Temporal Cluster metrics reference
A Temporal Cluster emits a range of metrics to help operators get visibility into the Cluster’s performance and to set up alerts. All metrics emitted by the Cluster are listed in defs.go.
For details on setting up metrics in your Cluster configuration, see Temporal Cluster.
The dashboards repository contains community-driven Grafana dashboard templates that can be used as a starting point for monitoring the Temporal Cluster and SDK metrics. You can use these templates as references to build your own dashboards. For any metrics that are missing in the dashboards, use defs.go as a reference.

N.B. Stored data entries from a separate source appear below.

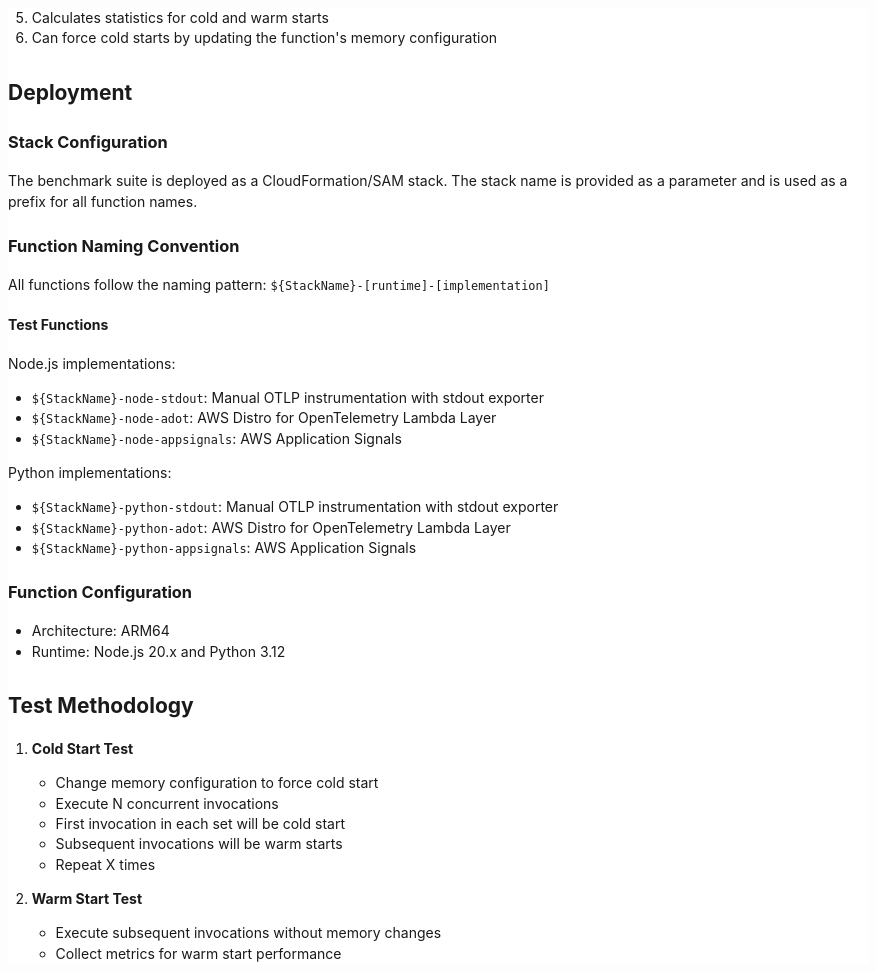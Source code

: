 5. Calculates statistics for cold and warm starts
6. Can force cold starts by updating the function's memory configuration

## Deployment

### Stack Configuration
The benchmark suite is deployed as a CloudFormation/SAM stack. The stack name is provided as a parameter and is used as a prefix for all function names.

### Function Naming Convention
All functions follow the naming pattern: `${StackName}-[runtime]-[implementation]`

#### Test Functions
Node.js implementations:
- `${StackName}-node-stdout`: Manual OTLP instrumentation with stdout exporter
- `${StackName}-node-adot`: AWS Distro for OpenTelemetry Lambda Layer
- `${StackName}-node-appsignals`: AWS Application Signals

Python implementations:
- `${StackName}-python-stdout`: Manual OTLP instrumentation with stdout exporter
- `${StackName}-python-adot`: AWS Distro for OpenTelemetry Lambda Layer
- `${StackName}-python-appsignals`: AWS Application Signals

### Function Configuration
- Architecture: ARM64
- Runtime: Node.js 20.x and Python 3.12

## Test Methodology

1. **Cold Start Test**
   - Change memory configuration to force cold start
   - Execute N concurrent invocations
   - First invocation in each set will be cold start
   - Subsequent invocations will be warm starts
   - Repeat X times

2. **Warm Start Test**
   - Execute subsequent invocations without memory changes
   - Collect metrics for warm start performance
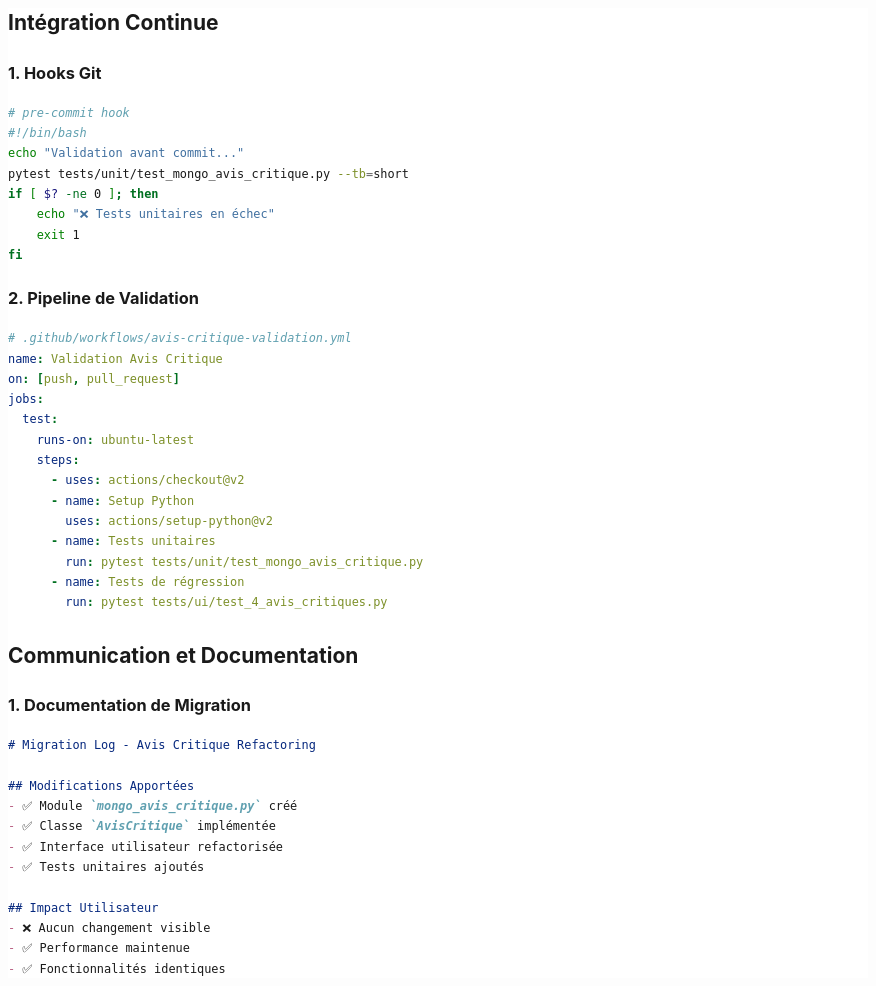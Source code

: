 ## Intégration Continue

### 1. Hooks Git
```bash
# pre-commit hook
#!/bin/bash
echo "Validation avant commit..."
pytest tests/unit/test_mongo_avis_critique.py --tb=short
if [ $? -ne 0 ]; then
    echo "❌ Tests unitaires en échec"
    exit 1
fi
```

### 2. Pipeline de Validation
```yaml
# .github/workflows/avis-critique-validation.yml
name: Validation Avis Critique
on: [push, pull_request]
jobs:
  test:
    runs-on: ubuntu-latest
    steps:
      - uses: actions/checkout@v2
      - name: Setup Python
        uses: actions/setup-python@v2
      - name: Tests unitaires
        run: pytest tests/unit/test_mongo_avis_critique.py
      - name: Tests de régression
        run: pytest tests/ui/test_4_avis_critiques.py
```

## Communication et Documentation

### 1. Documentation de Migration
```markdown
# Migration Log - Avis Critique Refactoring

## Modifications Apportées
- ✅ Module `mongo_avis_critique.py` créé
- ✅ Classe `AvisCritique` implémentée  
- ✅ Interface utilisateur refactorisée
- ✅ Tests unitaires ajoutés

## Impact Utilisateur
- ❌ Aucun changement visible
- ✅ Performance maintenue
- ✅ Fonctionnalités identiques
```
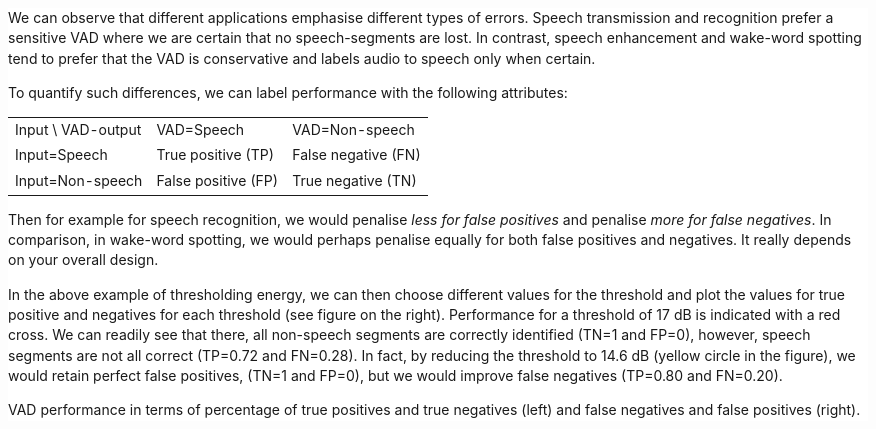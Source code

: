   

</div>

</div>

</div>

<div class="columnLayout two-equal" layout="two-equal">

<div class="cell normal" data-type="normal">

<div class="innerCell">

We can observe that different applications emphasise different types of
errors. Speech transmission and recognition prefer a sensitive VAD where
we are certain that no speech-segments are lost. In contrast, speech
enhancement and wake-word spotting tend to prefer that the VAD is
conservative and labels audio to speech only when certain.

To quantify such differences, we can label performance with the
following attributes:

<div class="table-wrap">

|                     |                     |                     |
|---------------------|---------------------|---------------------|
| Input \\ VAD-output | VAD=Speech          | VAD=Non-speech      |
| Input=Speech        | True positive (TP)  | False negative (FN) |
| Input=Non-speech    | False positive (FP) | True negative (TN)  |

</div>

Then for example for speech recognition, we would penalise *less for
false positives* and penalise *more for false negatives*. In comparison,
in wake-word spotting, we would perhaps penalise equally for both false
positives and negatives. It really depends on your overall design.

In the above example of thresholding energy, we can then choose
different values for the threshold and plot the values for true positive
and negatives for each threshold (see figure on the right). Performance
for a threshold of 17 dB is indicated with a red cross. We can readily
see that there, all non-speech segments are correctly identified (TN=1
and FP=0), however, speech segments are not all correct (TP=0.72 and
FN=0.28). In fact, by reducing the threshold to 14.6 dB (yellow circle
in the figure), we would retain perfect false positives, (TN=1 and
FP=0), but we would improve false negatives (TP=0.80 and FN=0.20).

</div>

</div>

<div class="cell normal" data-type="normal">

<div class="innerCell">

VAD performance in terms of percentage of true positives and true
negatives (left) and false negatives and false positives (right).
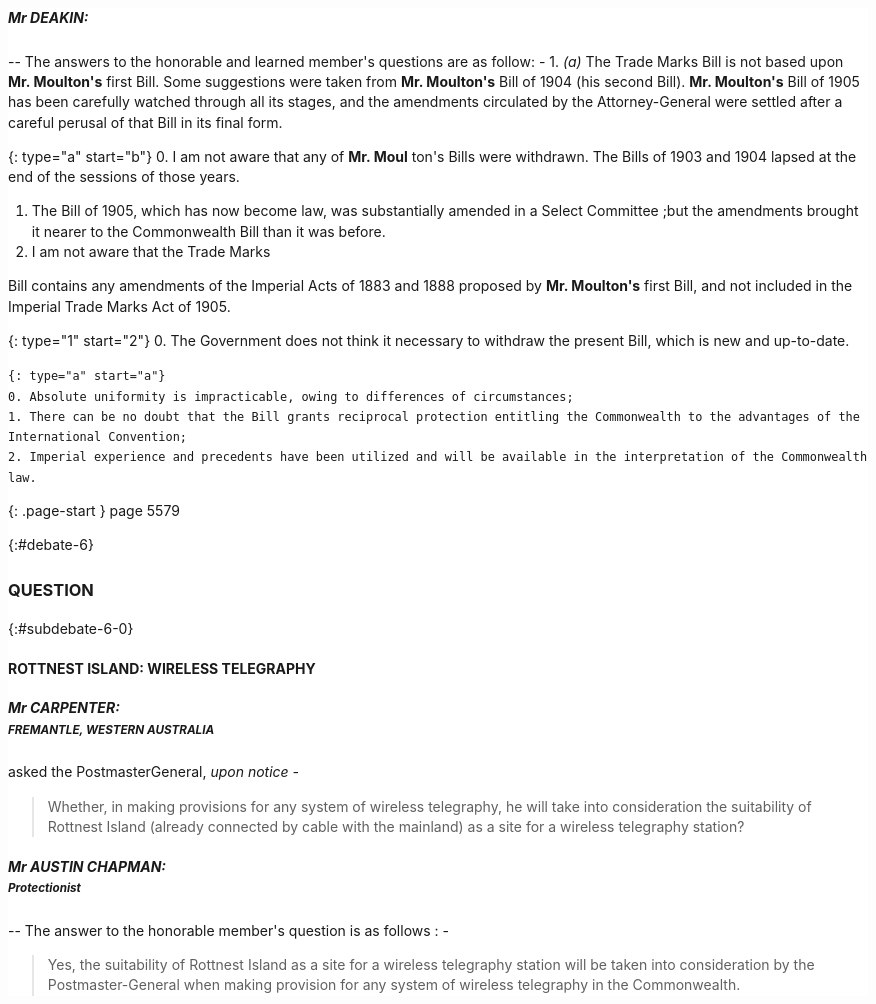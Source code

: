 
##### Mr DEAKIN:

-- The answers to the honorable and learned member's questions are as follow: -  1.  *(a)*  The Trade Marks Bill is not based upon  **Mr. Moulton's**  first Bill. Some suggestions were taken from  **Mr. Moulton's**  Bill of 1904 (his second Bill).  **Mr. Moulton's**  Bill of 1905 has been carefully watched through all its stages, and the amendments circulated by the Attorney-General were settled after a careful perusal of that Bill in its final form. 

{: type="a" start="b"}
0. I am not aware that any of  **Mr. Moul**  ton's Bills were withdrawn. The Bills of 1903 and 1904 lapsed at the end of the sessions of those years. 
1. The Bill of 1905, which has now become law, was substantially amended in a Select Committee ;but the amendments brought it nearer to the Commonwealth Bill than it was before. 
2. I am not aware that the Trade Marks 

Bill contains any amendments of the Imperial Acts of 1883 and 1888 proposed by  **Mr. Moulton's**  first Bill, and not included in the Imperial Trade Marks Act of 1905. 

{: type="1" start="2"}
0. The Government does not think it necessary to withdraw the present Bill, which is new and up-to-date. 

    {: type="a" start="a"}
    0. Absolute uniformity is impracticable, owing to differences of circumstances; 
    1. There can be no doubt that the Bill grants reciprocal protection entitling the Commonwealth to the advantages of the International Convention; 
    2. Imperial experience and precedents have been utilized and will be available in the interpretation of the Commonwealth law. 


{: .page-start }
page 5579

{:#debate-6}
### QUESTION

{:#subdebate-6-0}
#### ROTTNEST ISLAND: WIRELESS TELEGRAPHY

##### Mr CARPENTER:<br><small class="text-muted">FREMANTLE, WESTERN AUSTRALIA</small>

asked the PostmasterGeneral,  *upon notice -* 

  >Whether, in making provisions for any system of wireless telegraphy, he will take into consideration the suitability of Rottnest Island (already connected by cable with the mainland) as a site for a wireless telegraphy station? 

##### Mr AUSTIN CHAPMAN:<br><small class="text-muted">Protectionist</small>

-- The answer to the honorable member's question is as follows :  - 

  >Yes, the suitability of Rottnest Island as a site for a wireless telegraphy station will be taken into consideration by the Postmaster-General when making provision for any system of wireless telegraphy in the Commonwealth. 
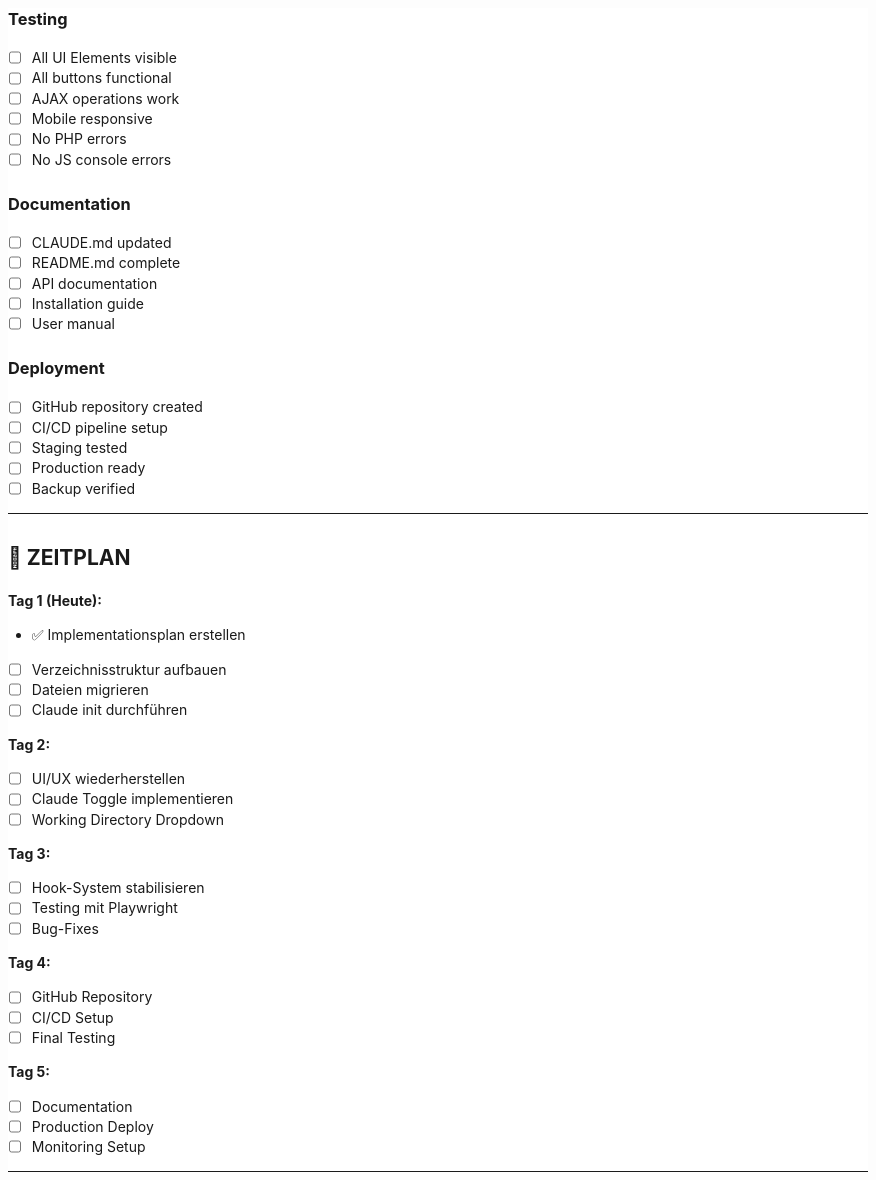### Testing
- [ ] All UI Elements visible
- [ ] All buttons functional
- [ ] AJAX operations work
- [ ] Mobile responsive
- [ ] No PHP errors
- [ ] No JS console errors

### Documentation
- [ ] CLAUDE.md updated
- [ ] README.md complete
- [ ] API documentation
- [ ] Installation guide
- [ ] User manual

### Deployment
- [ ] GitHub repository created
- [ ] CI/CD pipeline setup
- [ ] Staging tested
- [ ] Production ready
- [ ] Backup verified

---

## 🎯 ZEITPLAN

**Tag 1 (Heute):**
- ✅ Implementationsplan erstellen
- [ ] Verzeichnisstruktur aufbauen
- [ ] Dateien migrieren
- [ ] Claude init durchführen

**Tag 2:**
- [ ] UI/UX wiederherstellen
- [ ] Claude Toggle implementieren
- [ ] Working Directory Dropdown

**Tag 3:**
- [ ] Hook-System stabilisieren
- [ ] Testing mit Playwright
- [ ] Bug-Fixes

**Tag 4:**
- [ ] GitHub Repository
- [ ] CI/CD Setup
- [ ] Final Testing

**Tag 5:**
- [ ] Documentation
- [ ] Production Deploy
- [ ] Monitoring Setup

---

Note that, apart from these metrics emitted by the Cluster, you should also monitor infrastructure-specific metrics like CPU, memory, and network for all hosts that are running Temporal Cluster services.
Common metrics
Temporal emits metrics for each gRPC service request.
These metrics are emitted with type
, operation
, and namespace
tags, which provide visibility into Service usage and show the request rates across Services, Namespaces, and Operations.
- Use the
operation
tag in your query to get request rates, error rates, or latencies per operation. - Use the
service_name
tag with the service role tag values to get details for the specific service.
All common tags that you can add in your query are defined in the defs.go file.
For example, to see service requests by operation on the Frontend Service, use the following:
sum by (operation) (rate(service_requests{service_name="frontend"}[2m]))
Note: All metrics queries in this topic are Prometheus queries.
The following list describes some metrics you can get started with.
service_requests
Shows service requests received per Task Queue.
Example: Service requests by operation
sum(rate(service_requests{operation=\"AddWorkflowTask\"}[2m]))
service_latency
Shows latencies for all Client request operations.
Usually these are the starting point to investigate which operation is experiencing high-latency issues.
Example: P95 service latency by operation for the Frontend Service
histogram_quantile(0.95, sum(rate(service_latency_bucket{service_name="frontend"}[5m])) by (operation, le))
service_error_with_type
(Available only in v1.17.0+) Identifies errors encountered by the service.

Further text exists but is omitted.